We’re in Cambridge, 1968, and student Jan, an easygoing socialist and rock fanatic, is rushing back to his native Czechoslovakia to save it – and his mother – from the Soviet tanks that have just rolled into Prague.

His Cambridge mentor, Max, a dyed in the wool Marxist, is furious, and heartbroken at what he sees in Jan as a personal betrayal.

Come the end of the play – and for Jan one police raid, prison sentence and bucket full of political disillusionment later – we are back in England, in 1990, the Prague Spring of 1968 having somewhat belatedly found a decidedly capitalist apotheosis in the 1989 Velvet Revolution. The final scene is a love scene, yet on one level it is also an elegy for the dreams of a lost generation.

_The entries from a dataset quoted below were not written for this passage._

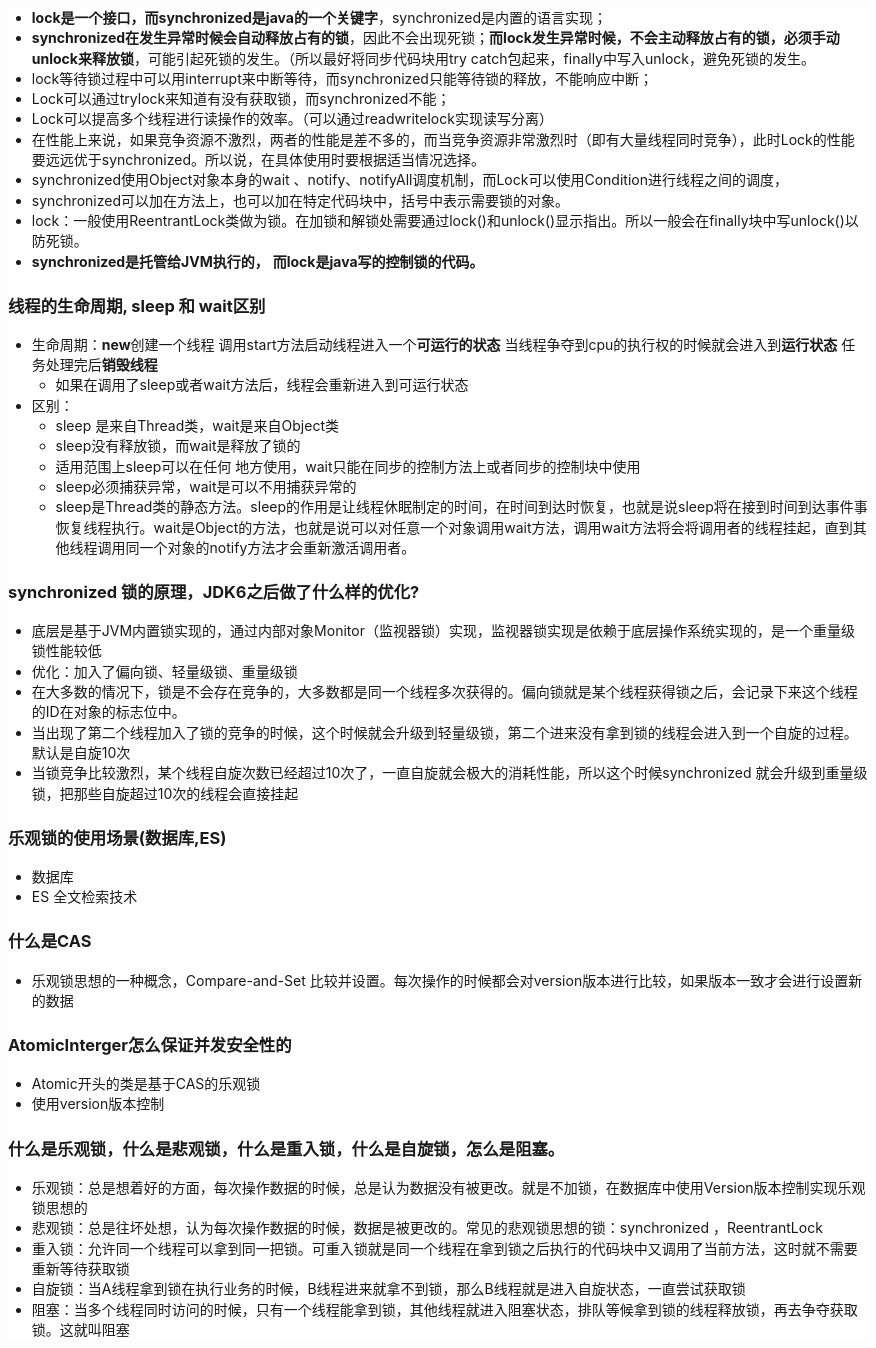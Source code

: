 - **lock是一个接口，而synchronized是java的一个关键字**，synchronized是内置的语言实现；
- **synchronized在发生异常时候会自动释放占有的锁**，因此不会出现死锁；**而lock发生异常时候，不会主动释放占有的锁，必须手动unlock来释放锁**，可能引起死锁的发生。（所以最好将同步代码块用try catch包起来，finally中写入unlock，避免死锁的发生。
- lock等待锁过程中可以用interrupt来中断等待，而synchronized只能等待锁的释放，不能响应中断；
- Lock可以通过trylock来知道有没有获取锁，而synchronized不能；
- Lock可以提高多个线程进行读操作的效率。（可以通过readwritelock实现读写分离）
- 在性能上来说，如果竞争资源不激烈，两者的性能是差不多的，而当竞争资源非常激烈时（即有大量线程同时竞争），此时Lock的性能要远远优于synchronized。所以说，在具体使用时要根据适当情况选择。
- synchronized使用Object对象本身的wait 、notify、notifyAll调度机制，而Lock可以使用Condition进行线程之间的调度，
- synchronized可以加在方法上，也可以加在特定代码块中，括号中表示需要锁的对象。
- lock：一般使用ReentrantLock类做为锁。在加锁和解锁处需要通过lock()和unlock()显示指出。所以一般会在finally块中写unlock()以防死锁。
- **synchronized是托管给JVM执行的，**
  **而lock是java写的控制锁的代码。**

### 线程的生命周期,  sleep 和 wait区别

- 生命周期：**new**创建一个线程    调用start方法启动线程进入一个**可运行的状态**	当线程争夺到cpu的执行权的时候就会进入到**运行状态**    任务处理完后**销毁线程**      
  - 如果在调用了sleep或者wait方法后，线程会重新进入到可运行状态
- 区别：
  - sleep 是来自Thread类，wait是来自Object类
  - sleep没有释放锁，而wait是释放了锁的
  - 适用范围上sleep可以在任何 地方使用，wait只能在同步的控制方法上或者同步的控制块中使用
  - sleep必须捕获异常，wait是可以不用捕获异常的
  - sleep是Thread类的静态方法。sleep的作用是让线程休眠制定的时间，在时间到达时恢复，也就是说sleep将在接到时间到达事件事恢复线程执行。wait是Object的方法，也就是说可以对任意一个对象调用wait方法，调用wait方法将会将调用者的线程挂起，直到其他线程调用同一个对象的notify方法才会重新激活调用者。

### synchronized 锁的原理，JDK6之后做了什么样的优化?

- 底层是基于JVM内置锁实现的，通过内部对象Monitor（监视器锁）实现，监视器锁实现是依赖于底层操作系统实现的，是一个重量级锁性能较低
- 优化：加入了偏向锁、轻量级锁、重量级锁
- 在大多数的情况下，锁是不会存在竞争的，大多数都是同一个线程多次获得的。偏向锁就是某个线程获得锁之后，会记录下来这个线程的ID在对象的标志位中。
- 当出现了第二个线程加入了锁的竞争的时候，这个时候就会升级到轻量级锁，第二个进来没有拿到锁的线程会进入到一个自旋的过程。默认是自旋10次
- 当锁竞争比较激烈，某个线程自旋次数已经超过10次了，一直自旋就会极大的消耗性能，所以这个时候synchronized 就会升级到重量级锁，把那些自旋超过10次的线程会直接挂起

### 乐观锁的使用场景(数据库,ES)

- 数据库
- ES 全文检索技术

### 什么是CAS

- 乐观锁思想的一种概念，Compare-and-Set   比较并设置。每次操作的时候都会对version版本进行比较，如果版本一致才会进行设置新的数据

### AtomicInterger怎么保证并发安全性的

- Atomic开头的类是基于CAS的乐观锁
- 使用version版本控制

### 什么是乐观锁，什么是悲观锁，什么是重入锁，什么是自旋锁，怎么是阻塞。

- 乐观锁：总是想着好的方面，每次操作数据的时候，总是认为数据没有被更改。就是不加锁，在数据库中使用Version版本控制实现乐观锁思想的
- 悲观锁：总是往坏处想，认为每次操作数据的时候，数据是被更改的。常见的悲观锁思想的锁：synchronized ，ReentrantLock 
- 重入锁：允许同一个线程可以拿到同一把锁。可重入锁就是同一个线程在拿到锁之后执行的代码块中又调用了当前方法，这时就不需要重新等待获取锁
- 自旋锁：当A线程拿到锁在执行业务的时候，B线程进来就拿不到锁，那么B线程就是进入自旋状态，一直尝试获取锁
- 阻塞：当多个线程同时访问的时候，只有一个线程能拿到锁，其他线程就进入阻塞状态，排队等候拿到锁的线程释放锁，再去争夺获取锁。这就叫阻塞
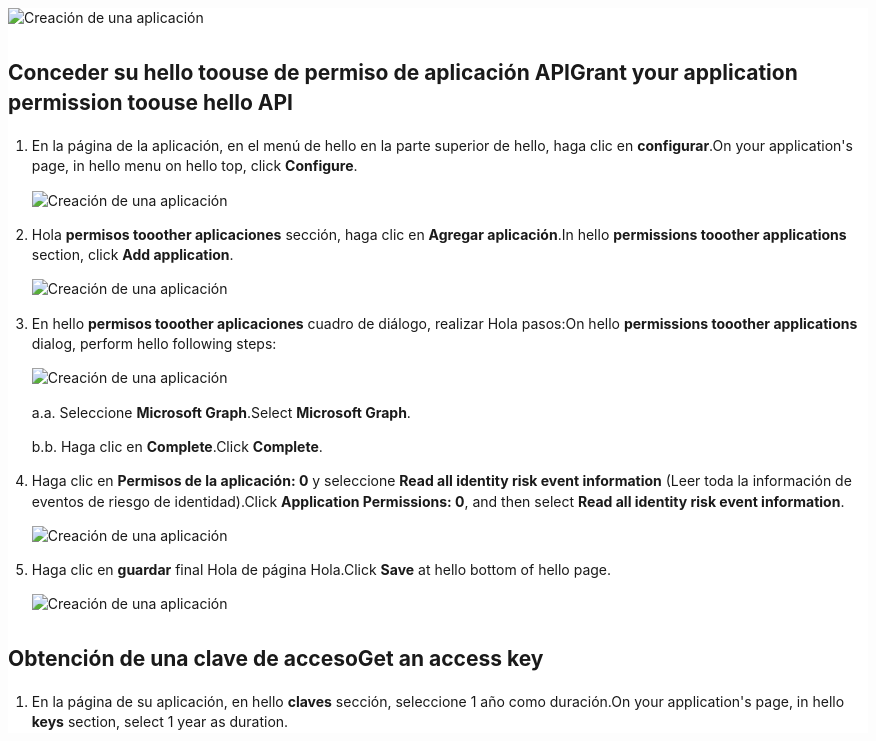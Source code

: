 ![Creación de una aplicación](./media/active-directory-identityprotection-graph-getting-started/tutorial_general_07.png)

## <a name="grant-your-application-permission-toouse-hello-api"></a><span data-ttu-id="17e71-146">Conceder su hello toouse de permiso de aplicación API</span><span class="sxs-lookup"><span data-stu-id="17e71-146">Grant your application permission toouse hello API</span></span>
1. <span data-ttu-id="17e71-147">En la página de la aplicación, en el menú de hello en la parte superior de hello, haga clic en **configurar**.</span><span class="sxs-lookup"><span data-stu-id="17e71-147">On your application's page, in hello menu on hello top, click **Configure**.</span></span> 
   
    ![Creación de una aplicación](./media/active-directory-identityprotection-graph-getting-started/tutorial_general_08.png)
2. <span data-ttu-id="17e71-149">Hola **permisos tooother aplicaciones** sección, haga clic en **Agregar aplicación**.</span><span class="sxs-lookup"><span data-stu-id="17e71-149">In hello **permissions tooother applications** section, click **Add application**.</span></span>
   
    ![Creación de una aplicación](./media/active-directory-identityprotection-graph-getting-started/tutorial_general_09.png)
3. <span data-ttu-id="17e71-151">En hello **permisos tooother aplicaciones** cuadro de diálogo, realizar Hola pasos:</span><span class="sxs-lookup"><span data-stu-id="17e71-151">On hello **permissions tooother applications** dialog, perform hello following steps:</span></span>
   
    ![Creación de una aplicación](./media/active-directory-identityprotection-graph-getting-started/tutorial_general_10.png)
   
    <span data-ttu-id="17e71-153">a.</span><span class="sxs-lookup"><span data-stu-id="17e71-153">a.</span></span> <span data-ttu-id="17e71-154">Seleccione **Microsoft Graph**.</span><span class="sxs-lookup"><span data-stu-id="17e71-154">Select **Microsoft Graph**.</span></span>
   
    <span data-ttu-id="17e71-155">b.</span><span class="sxs-lookup"><span data-stu-id="17e71-155">b.</span></span> <span data-ttu-id="17e71-156">Haga clic en **Complete**.</span><span class="sxs-lookup"><span data-stu-id="17e71-156">Click **Complete**.</span></span>
4. <span data-ttu-id="17e71-157">Haga clic en **Permisos de la aplicación: 0** y seleccione **Read all identity risk event information** (Leer toda la información de eventos de riesgo de identidad).</span><span class="sxs-lookup"><span data-stu-id="17e71-157">Click **Application Permissions: 0**, and then select **Read all identity risk event information**.</span></span>
   
    ![Creación de una aplicación](./media/active-directory-identityprotection-graph-getting-started/tutorial_general_11.png)
5. <span data-ttu-id="17e71-159">Haga clic en **guardar** final Hola de página Hola.</span><span class="sxs-lookup"><span data-stu-id="17e71-159">Click **Save** at hello bottom of hello page.</span></span>
   
    ![Creación de una aplicación](./media/active-directory-identityprotection-graph-getting-started/tutorial_general_12.png)

## <a name="get-an-access-key"></a><span data-ttu-id="17e71-161">Obtención de una clave de acceso</span><span class="sxs-lookup"><span data-stu-id="17e71-161">Get an access key</span></span>
1. <span data-ttu-id="17e71-162">En la página de su aplicación, en hello **claves** sección, seleccione 1 año como duración.</span><span class="sxs-lookup"><span data-stu-id="17e71-162">On your application's page, in hello **keys** section, select 1 year as duration.</span></span>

Nathaniel Parker and Jacob Fortune-Lloyd
Nathaniel Parker and Jacob Fortune-Lloyd - Manuel Harlan

Stoppard clashes together multiple ideas in this lusty, messy, exuberant play, allowing almost every character to hang themselves on the ropes of their moral confusion while largely withholding judgement.

Jan (played with a winning quiet charisma by Jacob Fortune-Lloyd) has no particular political ideology beyond a naive faith in the power of indifference, as epitomised by the apolitical hedonism of his favourite band The Plastic People of The Universe, who embody for him the essence of liberty and individual freedom.

Max (a rock solid Nathaniel Parker) worships at the alter of Marxism not only out of pig-headed defiance of the numerous people who tell him he is wrong, but because he can see that individual liberty as characterised by Jan, invariably works for the few and not the many.

Raine, directing with clarity and verve, allows the play to roll through the years quite naturally, with bursts of music – Pink Floyd, the Velvet Underground, U2, the play’s residing spirit Syd Barrett – accompanying each leisurely scene change.

Stoppard’s dialogue can be a challenge – everyone in his plays tend to speak as though they’ve swallowed a masters degree, not least since almost every character seems to have studied at Cambridge – but a very fine cast matches the unapologetic erudition with an easy conversational naturalism.

Nancy Carroll in Rock 'n' Roll
Nancy Carroll in Rock 'n' Roll - Manuel Harlan

Nancy Carroll gives particular good value as Max’s cancer-ridden classicist wife Eleanor, threatening a student unwisely making eyes at Max with something unmentionable.

Rock n Roll contains, too, an eerily prescient note, the intimation that tanks and totalitarianism come in many forms. As Max’s teenage daughter Esme puts it: “We have to discover our human mystery for the age of technology.”